Happy 100th Birthday William Stafford

The poet William Stafford’s 100th birthday would have been yesterday, January 17. His centennial is being celebrated through the year across Oregon and around the world. I attended the kick-off event today. His son Kim spoke for about his father, read some of his work, and generously shared what seemed to motivate his father’s life and his art. For me, it was confirmation of poetry being a discipline, a habit to be cultivated, not inspiration teased out from a mischievous muse. Above all, it was a call to believe in your own work.

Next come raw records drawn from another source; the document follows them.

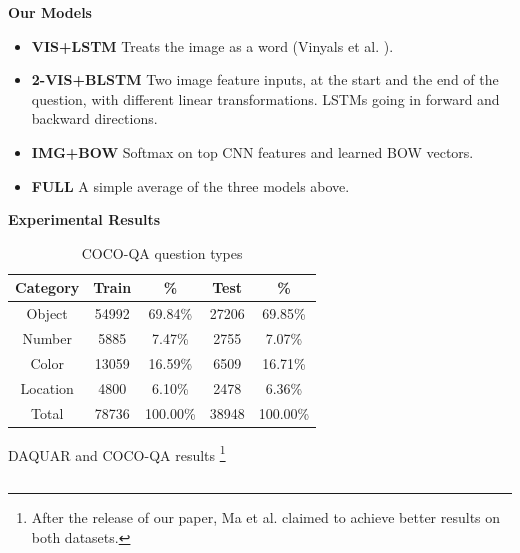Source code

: \documentclass{beamer}
\renewcommand{\*}[1]{\textbf{#1}}
\begin{document}
\begin{frame}{}
\begin{columns}[T]
\begin{column}{0.32\linewidth}
\begin{block}{\bf{\large Our Models}}
\begin{itemize}
\item \*{VIS+LSTM} Treats the image as a word (Vinyals et al. \cite{vinyals14}).

\begin{figure}[t!]
\centering
\small
\scalebox{1.0}{
}
\label{fig:imgword}
\end{figure}
\vskip 0.5in

\item \*{2-VIS+BLSTM} Two image feature inputs, at the start and the end of the
question, with different linear transformations. LSTMs going in forward and
backward directions. 

\item \*{IMG+BOW} Softmax on top CNN features and learned BOW vectors.

\item \*{FULL} A simple average of the three models above.
\end{itemize}
\end{block}
\vfill

\begin{block}{\bf{\large Experimental Results}}

\begin{table}[t!]
\caption{COCO-QA question types}
\small
\label{tab:dataset_category_stats}
\begin{center}

\begin{tabular}{c c c c c}
\hline
Category & Train & \%       & Test  & \%       \\
\hline
Object   & 54992 & 69.84\%  & 27206 & 69.85\%  \\
Number   & 5885  & 7.47\%   & 2755  & 7.07\%   \\
Color    & 13059 & 16.59\%  & 6509  & 16.71\%  \\
Location & 4800  & 6.10\%   & 2478  & 6.36\%   \\
\hline
Total    & 78736 & 100.00\% & 38948 & 100.00\% \\
\hline
\end{tabular}

\end{center}
\end{table}
\vskip 0.4in
\vfill

\begin{table}[t!]
\caption{DAQUAR and COCO-QA results \footnote{After the release of our paper,
Ma et al. \cite{ma15} claimed to achieve better results on both datasets.}}
\small
\label{tab:daquar_results}
\begin{center}


\end{center}
\end{table}
\end{block}
\end{column}
\end{columns}
\end{frame}
\end{document}
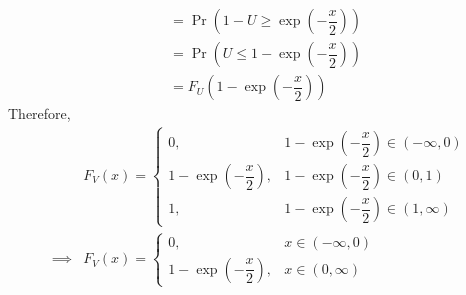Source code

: \documentclass[journal,12pt,twocolumn]{IEEEtran}
\numberwithin{equation}{section}
\renewcommand\thesection{\arabic{section}}
\providecommand{\pr}[1]{\ensuremath{\Pr\left(#1\right)}}
\begin{document}
\begin{enumerate}[label=\thesection.\arabic*,ref=\thesection.\theenumi]
\begin{align}
              \\
                     & = \pr{1-U \geq	\exp{\left(-\dfrac{x}{2}\right)}}
              \\
                     & = \pr{U \leq 1 - \exp{\left(-\dfrac{x}{2}\right)}}
              \\
                     & = F_U\left(1 - \exp{\left(-\dfrac{x}{2}\right)}\right)
          \end{align}
          Therefore,
          \begin{align}
                       & F_V(x) =
              \begin{cases}
                  0,                                    & 1 - \exp{\left(-\dfrac{x}{2}\right)} \in (-\infty,0)
                  \\
                  1 - \exp{\left(-\dfrac{x}{2}\right)}, & 1 - \exp{\left(-\dfrac{x}{2}\right)} \in (0,1)
                  \\
                  1,                                    & 1 - \exp{\left(-\dfrac{x}{2}\right)} \in (1, \infty)
              \end{cases}
              \\
              \implies & F_V(x) =
              \begin{cases}
                  0,                                    & x \in (-\infty,0)
                  \\
                  1 - \exp{\left(-\dfrac{x}{2}\right)}, & x \in (0,\infty)
              \end{cases}
          \end{align}
\end{enumerate}
\end{document}
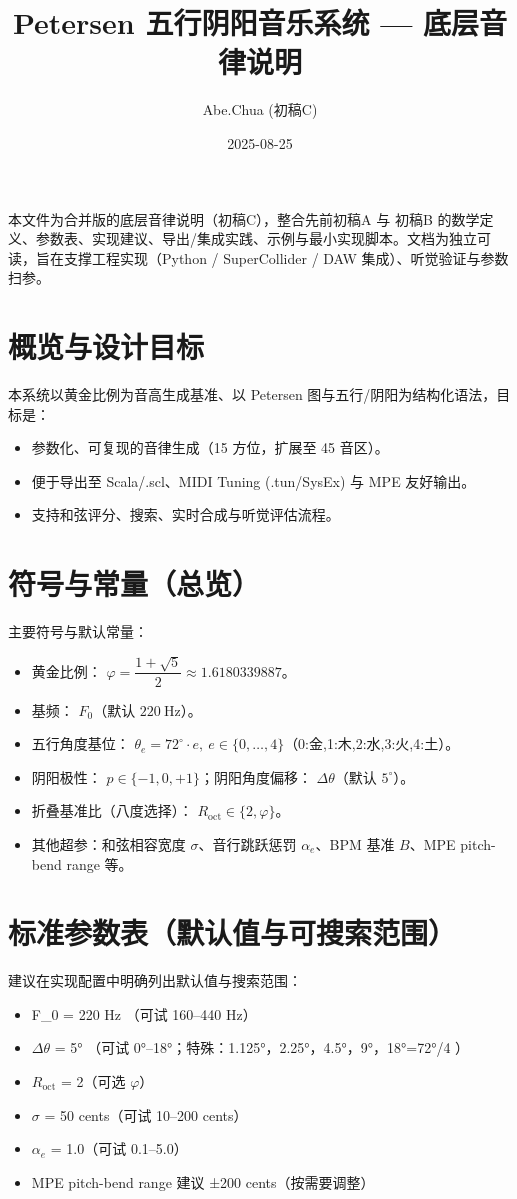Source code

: \documentclass{article}
\title{Petersen 五行阴阳音乐系统 — 底层音律说明}
\author{Abe.Chua (初稿C)}
\date{2025-08-25}
\begin{document}
\maketitle

本文件为合并版的底层音律说明（初稿C），整合先前初稿A 与 初稿B 的数学定义、参数表、实现建议、导出/集成实践、示例与最小实现脚本。文档为独立可读，旨在支撑工程实现（Python / SuperCollider / DAW 集成）、听觉验证与参数扫参。

\section{概览与设计目标}
本系统以黄金比例为音高生成基准、以 Petersen 图与五行/阴阳为结构化语法，目标是：
\begin{itemize}
  \item 参数化、可复现的音律生成（15 方位，扩展至 45 音区）。
  \item 便于导出至 Scala/.scl、MIDI Tuning (.tun/SysEx) 与 MPE 友好输出。
  \item 支持和弦评分、搜索、实时合成与听觉评估流程。
\end{itemize}

\section{符号与常量（总览）}
主要符号与默认常量：
\begin{itemize}
  \item 黄金比例： $\varphi=\dfrac{1+\sqrt{5}}{2}\approx1.6180339887$。
  \item 基频： $F_0$（默认 $220\ \mathrm{Hz}$）。
  \item 五行角度基位： $\theta_e=72^\circ\cdot e,\ e\in\{0,\dots,4\}$（0:金,1:木,2:水,3:火,4:土）。
  \item 阴阳极性： $p\in\{-1,0,+1\}$；阴阳角度偏移： $\Delta\theta$（默认 $5^\circ$）。
  \item 折叠基准比（八度选择）： $R_{\mathrm{oct}}\in\{2,\varphi\}$。
  \item 其他超参：和弦相容宽度 $\sigma$、音行跳跃惩罚 $\alpha_e$、BPM 基准 $B$、MPE pitch-bend range 等。
\end{itemize}

\section{标准参数表（默认值与可搜索范围）}
建议在实现配置中明确列出默认值与搜索范围：
\begin{itemize}
  \item F\_0 = 220 Hz （可试 160–440 Hz）
  \item $\Delta\theta$ = 5° （可试 0°–18°；特殊：1.125°，2.25°，4.5°，9°，18°=72°/4 ）
  \item $R_{\mathrm{oct}}$ = 2（可选 $\varphi$）
  \item $\sigma$ = 50 cents（可试 10–200 cents）
  \item $\alpha_e$ = 1.0（可试 0.1–5.0）
  \item MPE pitch-bend range 建议 ±200 cents（按需要调整）
\end{itemize}
\end{document}
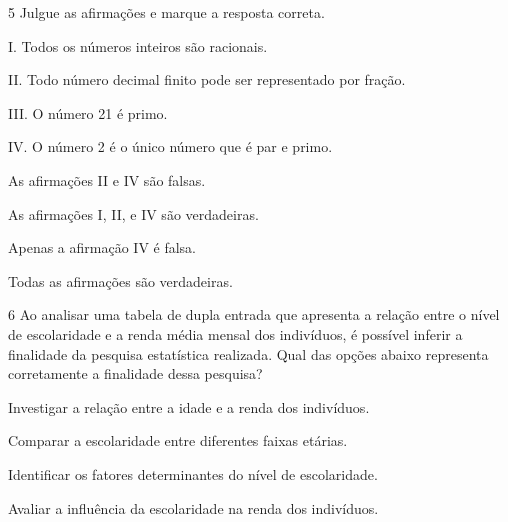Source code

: \num{5} Julgue as afirmações e marque a resposta correta.

I. Todos os números inteiros são racionais.

II. Todo número decimal finito pode ser representado por fração.

III. O número 21 é primo.

IV. O número 2 é o único número que é par e primo.

\begin{escolha}
\item
  As afirmações II e IV são falsas.
\item
  As afirmações I, II, e IV são verdadeiras.
\item
  Apenas a afirmação IV é falsa.
\item
  Todas as afirmações são verdadeiras.
\end{escolha}






\num{6} Ao analisar uma tabela de dupla entrada que apresenta a relação entre
o nível de escolaridade e a renda média mensal dos indivíduos, é
possível inferir a finalidade da pesquisa estatística realizada. Qual
das opções abaixo representa corretamente a finalidade dessa pesquisa?

\begin{escolha}
\item Investigar a relação entre a idade e a renda dos indivíduos.
\item Comparar a escolaridade entre diferentes faixas etárias.
\item Identificar os fatores determinantes do nível de escolaridade.
\item Avaliar a influência da escolaridade na renda dos indivíduos.
\end{escolha}


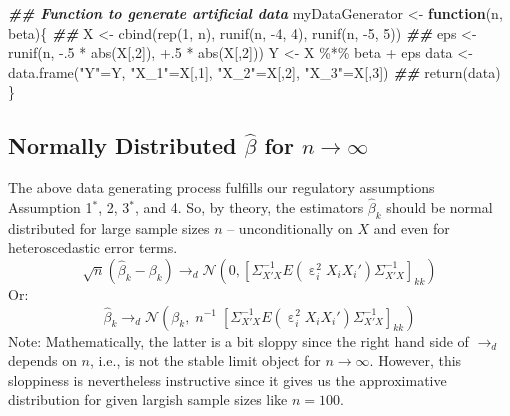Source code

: \documentclass[
  14pt,
]{memoir}
\newenvironment{Shaded}{\begin{snugshade}}{\end{snugshade}}
\newcommand{\ControlFlowTok}[1]{\textcolor[rgb]{0.13,0.29,0.53}{\textbf{#1}}}
\newcommand{\DecValTok}[1]{\textcolor[rgb]{0.00,0.00,0.81}{#1}}
\newcommand{\DocumentationTok}[1]{\textcolor[rgb]{0.56,0.35,0.01}{\textbf{\textit{#1}}}}
\newcommand{\FunctionTok}[1]{\textcolor[rgb]{0.00,0.00,0.00}{#1}}
\newcommand{\NormalTok}[1]{#1}
\newcommand{\OtherTok}[1]{\textcolor[rgb]{0.56,0.35,0.01}{#1}}
\newcommand{\SpecialCharTok}[1]{\textcolor[rgb]{0.00,0.00,0.00}{#1}}
\newcommand{\StringTok}[1]{\textcolor[rgb]{0.31,0.60,0.02}{#1}}
\DeclareMathOperator{\eps}{\varepsilon}
\begin{document}
\begin{Shaded}
\begin{Highlighting}[]
\DocumentationTok{\#\# Function to generate artificial data}
\NormalTok{myDataGenerator }\OtherTok{\textless{}{-}} \ControlFlowTok{function}\NormalTok{(n, beta)\{}
  \DocumentationTok{\#\#}
\NormalTok{  X   }\OtherTok{\textless{}{-}} \FunctionTok{cbind}\NormalTok{(}\FunctionTok{rep}\NormalTok{(}\DecValTok{1}\NormalTok{, n), }
                 \FunctionTok{runif}\NormalTok{(n, }\SpecialCharTok{{-}}\DecValTok{4}\NormalTok{, }\DecValTok{4}\NormalTok{), }
                 \FunctionTok{runif}\NormalTok{(n, }\SpecialCharTok{{-}}\DecValTok{5}\NormalTok{, }\DecValTok{5}\NormalTok{))}
  \DocumentationTok{\#\#}
\NormalTok{  eps  }\OtherTok{\textless{}{-}} \FunctionTok{runif}\NormalTok{(n, }\SpecialCharTok{{-}}\NormalTok{.}\DecValTok{5} \SpecialCharTok{*} \FunctionTok{abs}\NormalTok{(X[,}\DecValTok{2}\NormalTok{]), }\SpecialCharTok{+}\NormalTok{.}\DecValTok{5} \SpecialCharTok{*} \FunctionTok{abs}\NormalTok{(X[,}\DecValTok{2}\NormalTok{]))}
\NormalTok{  Y    }\OtherTok{\textless{}{-}}\NormalTok{ X }\SpecialCharTok{\%*\%}\NormalTok{ beta }\SpecialCharTok{+}\NormalTok{ eps}
\NormalTok{  data }\OtherTok{\textless{}{-}} \FunctionTok{data.frame}\NormalTok{(}\StringTok{"Y"}\OtherTok{=}\NormalTok{Y, }
                     \StringTok{"X\_1"}\OtherTok{=}\NormalTok{X[,}\DecValTok{1}\NormalTok{], }\StringTok{"X\_2"}\OtherTok{=}\NormalTok{X[,}\DecValTok{2}\NormalTok{], }\StringTok{"X\_3"}\OtherTok{=}\NormalTok{X[,}\DecValTok{3}\NormalTok{])}
  \DocumentationTok{\#\#}
  \FunctionTok{return}\NormalTok{(data)}
\NormalTok{\}}
\end{Highlighting}
\end{Shaded}

\hypertarget{normally-distributed-hatbeta-for-ntoinfty}{%
\subsection{\texorpdfstring{Normally Distributed \(\hat\beta\) for \(n\to\infty\)}{Normally Distributed \textbackslash hat\textbackslash beta for n\textbackslash to\textbackslash infty}}\label{normally-distributed-hatbeta-for-ntoinfty}}

The above data generating process fulfills our regulatory assumptions Assumption 1\(^*\), 2, 3\(^*\), and 4. So, by theory, the estimators \(\hat\beta_k\) should be normal distributed for large sample sizes \(n\) -- unconditionally on \(X\) and even for heteroscedastic error terms.
\[
\sqrt{n}\left(\hat\beta_k-\beta_k\right)\to_d\mathcal{N}\left(0,\left[\Sigma_{X'X}^{-1}E(\eps^2_iX_iX_i')\Sigma_{X'X}^{-1}\right]_{kk}\right)
\]
Or:
\[
\hat\beta_k\to_d\mathcal{N}\left(\beta_k, \;n^{-1}\;\left[\Sigma_{X'X}^{-1}E(\eps^2_iX_iX_i')\Sigma_{X'X}^{-1}\right]_{kk}\right)
\]
Note: Mathematically, the latter is a bit sloppy since the right hand side of \(\to_d\) depends on \(n\), i.e., is not the stable limit object for \(n\to\infty\). However, this sloppiness is nevertheless instructive since it gives us the approximative distribution for given largish sample sizes like \(n=100\).
\end{document}

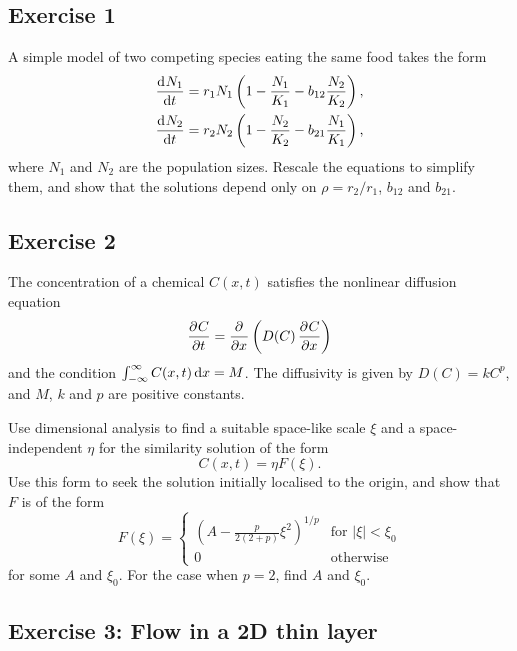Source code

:\documentclass{article}
\begin{document}
\subsection{Exercise 1} 

A simple model of two competing species eating the same food takes the form
\begin{align*}
 \dod{N_1}{t} &= r_1 N_1 \left( 1 - \frac{N_1}{K_1} - b_{12} \frac{N_2}{K_2} \right), \\
 \dod{N_2}{t} &= r_2 N_2 \left( 1 - \frac{N_2}{K_2} - b_{21} \frac{N_1}{K_1} \right), \\
\end{align*}
where $N_1$ and $N_2$ are the population sizes. Rescale the equations to
simplify them, and show that the solutions depend only on $\rho = r_2/r_1$,
$b_{12}$ and $b_{21}$. 

\subsection{Exercise 2}


The concentration of a chemical $C(x,t)$ satisfies the nonlinear diffusion
equation
$$ \dpd{C}{t} = \dpd{}{x}\left(D(C)\dpd{C}{x}\right) $$
and the condition $\int_{-\infty}^\infty C(x,t) \dif x = M$. The diffusivity is
given by $D(C) = kC^p$, and $M$, $k$ and $p$ are positive constants. 

Use dimensional analysis to find a suitable space-like scale $\xi$ and a
space-independent $\eta$ for the similarity solution of the form 
$$ C(x,t) = \eta F(\xi). $$
Use this form to seek the solution initially localised to the origin, and show
that $F$ is of the form
$$ F(\xi) = \begin{cases}
 \left( A - \frac{p}{2(2+p)} \xi^2 \right)^{1/p} & \text{for $|\xi| < \xi_0$} \\
 0 & \text{otherwise}
\end{cases} $$
for some $A$ and $\xi_0$. For the case when $p=2$, find $A$ and $\xi_0$. 

\subsection{Exercise 3: Flow in a 2D thin layer}
\end{document}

Here are my notes about William Stafford’s daily writing practice:

Rise at 4:00 am. This was a practice that began in conscientious objector’s camp during World War Two. The COs did manual labor during the day but decided to have a university before going to work. They all rose at four and those with training taught others about the subjects they knew — philosophy, music, painting, science. After the war he continued the practice with his writing.

Go for a walk or a run. Lie down. “My poems are happy because I am comfortable,” he said.

Write the date at the top of the page. “Then I know I’m going.”

Write anything ordinary, daily events,  random thoughts. 
“When in doubt or blocked, lower your standards and keep going.”

Write an aphorism.  Examples:
“From high cliffs it is courtesy to let others go first.”
“You be the dog, I’ll be Pavlov.”

Then write something that is sort if like a poem. He wrote stuff I would never write, said Kim. Very ordinary. Boring.  “If I don’t welcome all my ideas, soon even the bad ones won’t come,” he said.

Weekly he typed up about one of eight of the pages he wrote and submitted them to different publications. Once he had faith in a poem he sent it off and often they would get rejected over and over, sometimes continuously over a span of twenty years!  “Traveling Through the Dark” (my favorite of all his poems) was rejected nine times. I have seen the original — he kept records on the original of the rejections. I told Kim afterwards how impressed I was with this, since the poem strikes me every time I read it. He said, “yeah you really have to believe in what you’re doing.”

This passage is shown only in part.